### Problem statement:
Only the lines of the data below from the one with "-The program first" through the one with "6. What tools" are wanted. Repeat them exactly.

Records from a data collection:
○ ○ ○ ○ ○ ○ ○

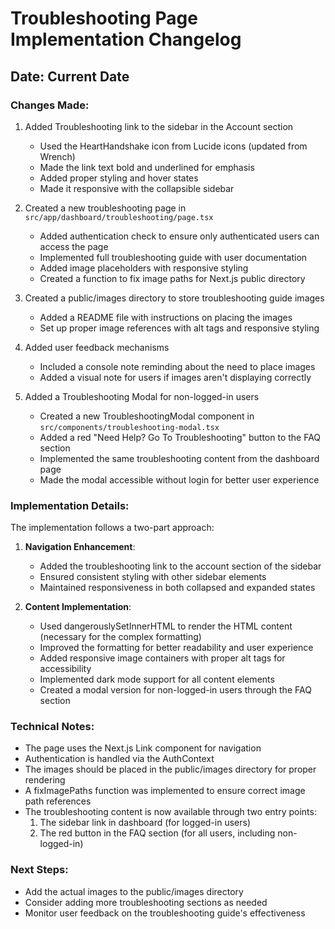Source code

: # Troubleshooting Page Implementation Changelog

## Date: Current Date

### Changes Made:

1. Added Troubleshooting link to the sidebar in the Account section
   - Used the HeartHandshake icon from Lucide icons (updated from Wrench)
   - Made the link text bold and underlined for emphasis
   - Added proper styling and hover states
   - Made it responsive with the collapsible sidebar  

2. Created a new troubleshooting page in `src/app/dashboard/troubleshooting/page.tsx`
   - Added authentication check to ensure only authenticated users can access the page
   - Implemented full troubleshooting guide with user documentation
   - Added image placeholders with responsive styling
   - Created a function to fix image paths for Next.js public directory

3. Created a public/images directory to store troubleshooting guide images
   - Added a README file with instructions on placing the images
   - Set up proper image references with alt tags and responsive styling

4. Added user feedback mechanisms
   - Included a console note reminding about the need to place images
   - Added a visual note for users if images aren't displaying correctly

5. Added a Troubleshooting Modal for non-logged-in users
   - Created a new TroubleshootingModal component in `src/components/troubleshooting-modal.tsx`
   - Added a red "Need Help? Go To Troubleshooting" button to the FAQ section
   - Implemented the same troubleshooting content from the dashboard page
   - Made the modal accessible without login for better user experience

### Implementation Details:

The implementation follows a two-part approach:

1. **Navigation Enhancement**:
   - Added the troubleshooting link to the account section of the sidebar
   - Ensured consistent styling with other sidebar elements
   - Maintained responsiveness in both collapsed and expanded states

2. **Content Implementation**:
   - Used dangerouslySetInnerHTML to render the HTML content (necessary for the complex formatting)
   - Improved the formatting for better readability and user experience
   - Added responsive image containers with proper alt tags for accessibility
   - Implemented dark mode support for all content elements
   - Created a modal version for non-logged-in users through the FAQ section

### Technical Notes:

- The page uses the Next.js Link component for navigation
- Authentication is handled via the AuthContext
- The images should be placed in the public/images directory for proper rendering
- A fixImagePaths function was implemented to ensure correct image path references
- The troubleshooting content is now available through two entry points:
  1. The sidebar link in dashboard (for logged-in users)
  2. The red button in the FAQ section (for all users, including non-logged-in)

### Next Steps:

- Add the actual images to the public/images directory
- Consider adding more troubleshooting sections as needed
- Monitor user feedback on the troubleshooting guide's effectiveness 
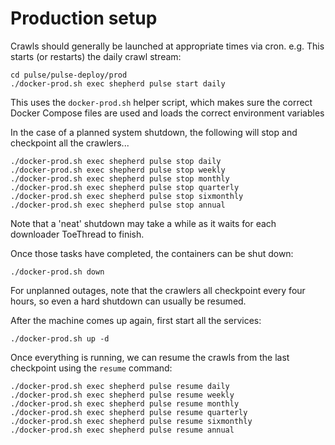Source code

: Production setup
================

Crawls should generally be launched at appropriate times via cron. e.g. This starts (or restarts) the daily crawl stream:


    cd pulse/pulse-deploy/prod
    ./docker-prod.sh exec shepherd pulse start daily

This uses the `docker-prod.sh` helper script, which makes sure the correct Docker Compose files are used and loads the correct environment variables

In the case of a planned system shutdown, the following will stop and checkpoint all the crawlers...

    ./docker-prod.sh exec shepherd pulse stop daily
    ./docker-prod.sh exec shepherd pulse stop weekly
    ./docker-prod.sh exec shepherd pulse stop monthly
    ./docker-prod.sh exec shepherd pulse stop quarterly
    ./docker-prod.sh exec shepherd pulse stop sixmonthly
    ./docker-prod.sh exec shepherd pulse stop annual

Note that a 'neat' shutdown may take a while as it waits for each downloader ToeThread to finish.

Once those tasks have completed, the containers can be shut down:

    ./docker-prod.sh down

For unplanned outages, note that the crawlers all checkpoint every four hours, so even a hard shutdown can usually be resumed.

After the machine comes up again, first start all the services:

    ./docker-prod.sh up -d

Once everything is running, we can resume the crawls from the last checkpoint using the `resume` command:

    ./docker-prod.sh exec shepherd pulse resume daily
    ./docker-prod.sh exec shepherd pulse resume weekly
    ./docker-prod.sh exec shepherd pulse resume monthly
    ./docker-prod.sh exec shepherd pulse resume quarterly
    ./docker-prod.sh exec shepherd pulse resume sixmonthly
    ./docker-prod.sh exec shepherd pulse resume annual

○ ○ ○ ○ ○ ○ ○

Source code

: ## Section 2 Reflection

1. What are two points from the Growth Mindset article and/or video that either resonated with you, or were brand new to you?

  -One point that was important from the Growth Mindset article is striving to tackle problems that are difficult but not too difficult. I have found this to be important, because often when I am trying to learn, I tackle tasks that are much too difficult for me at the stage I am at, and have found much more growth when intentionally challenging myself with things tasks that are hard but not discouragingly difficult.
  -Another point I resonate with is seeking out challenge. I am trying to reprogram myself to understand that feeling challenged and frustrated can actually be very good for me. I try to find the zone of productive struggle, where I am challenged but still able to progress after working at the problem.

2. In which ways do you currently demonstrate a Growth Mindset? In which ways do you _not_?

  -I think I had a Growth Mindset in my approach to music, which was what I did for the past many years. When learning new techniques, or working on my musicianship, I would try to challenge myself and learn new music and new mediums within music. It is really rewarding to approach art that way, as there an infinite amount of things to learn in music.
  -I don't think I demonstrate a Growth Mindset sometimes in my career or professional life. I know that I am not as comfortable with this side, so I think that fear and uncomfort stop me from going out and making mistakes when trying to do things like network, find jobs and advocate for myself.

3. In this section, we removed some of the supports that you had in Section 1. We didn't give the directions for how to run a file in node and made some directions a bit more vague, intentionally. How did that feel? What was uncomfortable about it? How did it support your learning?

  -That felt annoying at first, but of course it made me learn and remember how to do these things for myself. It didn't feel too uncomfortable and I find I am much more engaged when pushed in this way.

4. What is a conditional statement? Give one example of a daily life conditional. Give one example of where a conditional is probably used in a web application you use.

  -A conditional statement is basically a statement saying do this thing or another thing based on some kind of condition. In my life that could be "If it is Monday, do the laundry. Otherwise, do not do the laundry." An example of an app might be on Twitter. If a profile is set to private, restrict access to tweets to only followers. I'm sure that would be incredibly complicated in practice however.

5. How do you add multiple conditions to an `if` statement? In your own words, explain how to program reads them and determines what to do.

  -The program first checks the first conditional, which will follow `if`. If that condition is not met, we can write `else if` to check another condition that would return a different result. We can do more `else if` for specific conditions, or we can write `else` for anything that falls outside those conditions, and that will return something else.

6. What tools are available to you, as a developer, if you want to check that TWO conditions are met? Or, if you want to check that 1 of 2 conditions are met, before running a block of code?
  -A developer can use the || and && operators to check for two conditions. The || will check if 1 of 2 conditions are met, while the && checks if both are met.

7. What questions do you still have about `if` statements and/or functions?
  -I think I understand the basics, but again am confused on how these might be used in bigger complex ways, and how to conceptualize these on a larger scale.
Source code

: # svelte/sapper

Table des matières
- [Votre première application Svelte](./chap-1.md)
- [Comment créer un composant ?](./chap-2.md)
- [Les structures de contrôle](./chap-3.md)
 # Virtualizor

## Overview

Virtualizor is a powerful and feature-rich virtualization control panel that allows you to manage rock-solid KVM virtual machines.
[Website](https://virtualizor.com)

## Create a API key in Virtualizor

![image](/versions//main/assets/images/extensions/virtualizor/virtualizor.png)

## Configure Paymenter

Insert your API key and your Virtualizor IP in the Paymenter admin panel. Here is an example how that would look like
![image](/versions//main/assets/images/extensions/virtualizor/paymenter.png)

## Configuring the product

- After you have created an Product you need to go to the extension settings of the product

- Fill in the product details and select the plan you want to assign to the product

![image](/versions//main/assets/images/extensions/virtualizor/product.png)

○ ○ ○ ○ ○ ○ ○

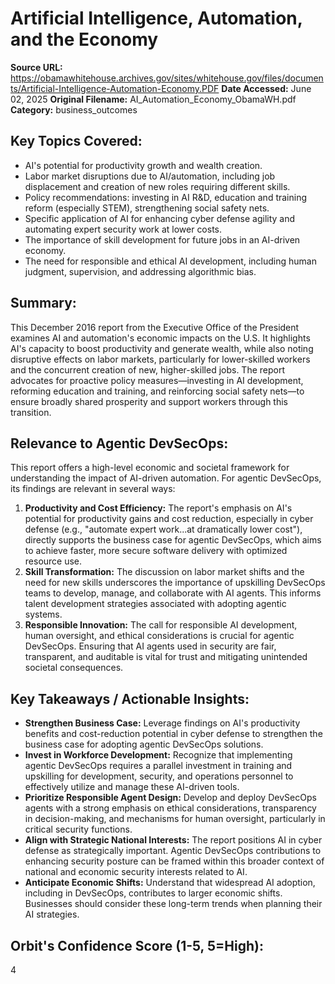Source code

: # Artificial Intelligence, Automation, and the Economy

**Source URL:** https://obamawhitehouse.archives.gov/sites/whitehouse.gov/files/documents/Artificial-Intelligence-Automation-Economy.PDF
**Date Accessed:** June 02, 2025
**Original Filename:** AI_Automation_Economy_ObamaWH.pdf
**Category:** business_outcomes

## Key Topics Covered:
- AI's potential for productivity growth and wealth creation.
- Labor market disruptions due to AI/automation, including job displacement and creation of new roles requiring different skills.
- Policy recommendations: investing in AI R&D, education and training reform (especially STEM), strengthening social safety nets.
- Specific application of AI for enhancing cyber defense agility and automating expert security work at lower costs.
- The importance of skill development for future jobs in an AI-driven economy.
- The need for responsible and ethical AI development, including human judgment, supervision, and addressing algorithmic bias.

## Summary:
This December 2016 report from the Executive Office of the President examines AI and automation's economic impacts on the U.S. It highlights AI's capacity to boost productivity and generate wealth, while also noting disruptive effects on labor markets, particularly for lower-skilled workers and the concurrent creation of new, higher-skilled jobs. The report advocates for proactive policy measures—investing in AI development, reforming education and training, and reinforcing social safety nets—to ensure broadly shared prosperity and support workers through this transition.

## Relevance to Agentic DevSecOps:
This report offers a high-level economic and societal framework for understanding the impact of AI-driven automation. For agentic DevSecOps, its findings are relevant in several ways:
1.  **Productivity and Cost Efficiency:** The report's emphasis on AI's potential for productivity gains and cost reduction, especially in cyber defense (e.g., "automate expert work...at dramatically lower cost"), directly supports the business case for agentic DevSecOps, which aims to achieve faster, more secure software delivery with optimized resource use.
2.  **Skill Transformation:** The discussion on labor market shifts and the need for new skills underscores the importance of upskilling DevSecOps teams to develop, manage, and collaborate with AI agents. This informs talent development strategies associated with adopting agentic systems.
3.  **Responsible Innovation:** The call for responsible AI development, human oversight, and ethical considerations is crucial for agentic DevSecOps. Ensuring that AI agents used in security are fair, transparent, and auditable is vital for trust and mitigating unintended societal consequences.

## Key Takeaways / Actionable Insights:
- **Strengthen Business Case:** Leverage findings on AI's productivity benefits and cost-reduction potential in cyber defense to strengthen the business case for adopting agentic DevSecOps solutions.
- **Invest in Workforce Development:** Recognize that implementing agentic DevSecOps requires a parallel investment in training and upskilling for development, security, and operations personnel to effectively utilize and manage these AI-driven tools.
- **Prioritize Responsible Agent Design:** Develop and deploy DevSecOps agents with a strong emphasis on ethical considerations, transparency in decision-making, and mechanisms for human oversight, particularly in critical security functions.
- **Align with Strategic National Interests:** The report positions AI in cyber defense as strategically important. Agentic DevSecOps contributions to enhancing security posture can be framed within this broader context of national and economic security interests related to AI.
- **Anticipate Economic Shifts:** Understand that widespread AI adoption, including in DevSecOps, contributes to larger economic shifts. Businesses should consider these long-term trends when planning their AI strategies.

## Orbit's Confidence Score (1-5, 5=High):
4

○ ○ ○ ○ ○ ○ ○

### Problem solution:
  -The program first checks the first conditional, which will follow `if`. If that condition is not met, we can write `else if` to check another condition that would return a different result. We can do more `else if` for specific conditions, or we can write `else` for anything that falls outside those conditions, and that will return something else.

6. What tools are available to you, as a developer, if you want to check that TWO conditions are met? Or, if you want to check that 1 of 2 conditions are met, before running a block of code?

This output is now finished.